If you have never realized that the hibiscus is a shy garden beauty, often more intriguing than the everybody’s favorite rose, it is not going to bother to tell you this truth.
But the other day I went to Lal Bagh and headed for the rose section as usual to find them all dried up and gone. But it had rained, and the rainy days are when the hibiscus drinks up some secret magic from the planet in Lal Bagh! There is a large square filled with this flower and they were all waiting to dazzle the camera with their iridescent shades of purple, blood red, orange, yellow, white and pink. Butterflies hovered over them and alighted on them, adding to the joy.
With those large fluted designer petals, and that little bell in its its centre, the hibiscus always reminds me of an overdressed, stunning model, waiting to get into the movies. Especially the dizzying yellow ones with that heart thumping red center could easily be hiding the dangerous secret of someone’s illicit love affair or storing a love letter to be delivered!

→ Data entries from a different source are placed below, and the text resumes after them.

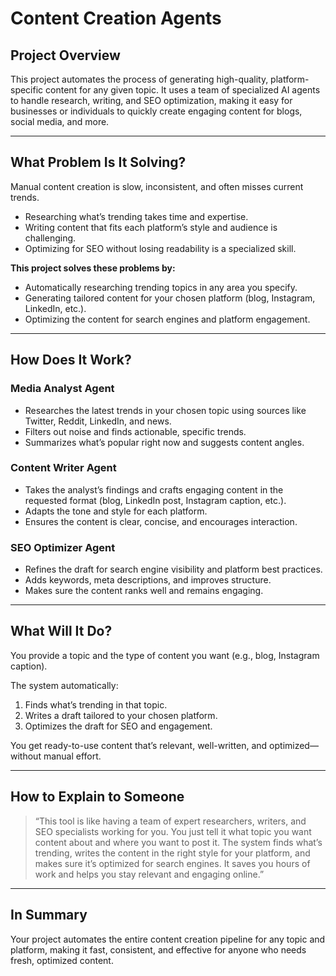 # Content Creation Agents

## Project Overview

This project automates the process of generating high-quality, platform-specific content for any given topic. It uses a team of specialized AI agents to handle research, writing, and SEO optimization, making it easy for businesses or individuals to quickly create engaging content for blogs, social media, and more.

---

## What Problem Is It Solving?

Manual content creation is slow, inconsistent, and often misses current trends.

- Researching what’s trending takes time and expertise.
- Writing content that fits each platform’s style and audience is challenging.
- Optimizing for SEO without losing readability is a specialized skill.

**This project solves these problems by:**

- Automatically researching trending topics in any area you specify.
- Generating tailored content for your chosen platform (blog, Instagram, LinkedIn, etc.).
- Optimizing the content for search engines and platform engagement.

---

## How Does It Work?

### Media Analyst Agent

- Researches the latest trends in your chosen topic using sources like Twitter, Reddit, LinkedIn, and news.
- Filters out noise and finds actionable, specific trends.
- Summarizes what’s popular right now and suggests content angles.

### Content Writer Agent

- Takes the analyst’s findings and crafts engaging content in the requested format (blog, LinkedIn post, Instagram caption, etc.).
- Adapts the tone and style for each platform.
- Ensures the content is clear, concise, and encourages interaction.

### SEO Optimizer Agent

- Refines the draft for search engine visibility and platform best practices.
- Adds keywords, meta descriptions, and improves structure.
- Makes sure the content ranks well and remains engaging.

---

## What Will It Do?

You provide a topic and the type of content you want (e.g., blog, Instagram caption).

The system automatically:

1. Finds what’s trending in that topic.
2. Writes a draft tailored to your chosen platform.
3. Optimizes the draft for SEO and engagement.

You get ready-to-use content that’s relevant, well-written, and optimized—without manual effort.

---

## How to Explain to Someone

> “This tool is like having a team of expert researchers, writers, and SEO specialists working for you. You just tell it what topic you want content about and where you want to post it. The system finds what’s trending, writes the content in the right style for your platform, and makes sure it’s optimized for search engines. It saves you hours of work and helps you stay relevant and engaging online.”

---

## In Summary

Your project automates the entire content creation pipeline for any topic and platform, making it fast, consistent, and effective for anyone who needs fresh, optimized content.
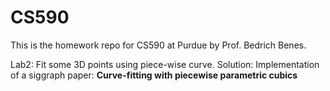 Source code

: # CS590
This is the homework repo for CS590 at Purdue by Prof. Bedrich Benes.

Lab2: Fit some 3D points using piece-wise curve. 
Solution: Implementation of a siggraph paper: 
**Curve-fitting with piecewise parametric cubics**
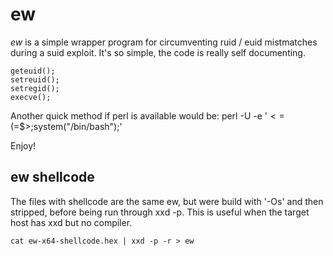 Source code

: # ew #

_ew_ is a simple wrapper program for circumventing ruid / euid mistmatches during a suid exploit. It's so simple, the code is really self documenting. 

	geteuid();
	setreuid();
	setregid();
	execve();

Another quick method if perl is available would be:
	perl -U -e '$<=$(=$>;system("/bin/bash");'

Enjoy!

## ew shellcode ##

The files with shellcode are the same ew, but were build with '-Os' and then stripped, before being run through xxd -p. This is useful when the target host has xxd but no compiler.

	cat ew-x64-shellcode.hex | xxd -p -r > ew
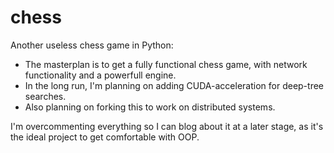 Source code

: chess
=====

Another useless chess game in Python:
-  The masterplan is to get a fully functional chess game, with network functionality and a powerfull engine.
-  In the long run, I'm planning on adding CUDA-acceleration for deep-tree searches.
-  Also planning on forking this to work on distributed systems.

I'm overcommenting everything so I can blog about it at a later stage, as it's the ideal project to get comfortable with
OOP.
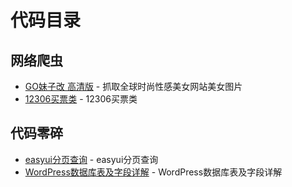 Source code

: # 代码目录

## 网络爬虫

  * [GO妹子改 高清版](Code:lofter) - 抓取全球时尚性感美女网站美女图片
  * [12306买票类](Code:12306buy) - 12306买票类

## 代码零碎

  * [easyui分页查询](Code:easyui) - easyui分页查询
  * [WordPress数据库表及字段详解](Code:WordPress数据库表及字段详解) - WordPress数据库表及字段详解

The hibiscus flower is shaped like what the heart of an angel might look like, solemn and decorated with a swirl of bright prayer and a deep mysterious centre where peace lives. And if there are two or three flowers hanging out like good friends or sisters, they are almost too gorgeous to take in. Each of them lures you with a dab of serenity and simplicity that is very calming. They cost around Rs. 100 and attract butterflies and other insects very easily.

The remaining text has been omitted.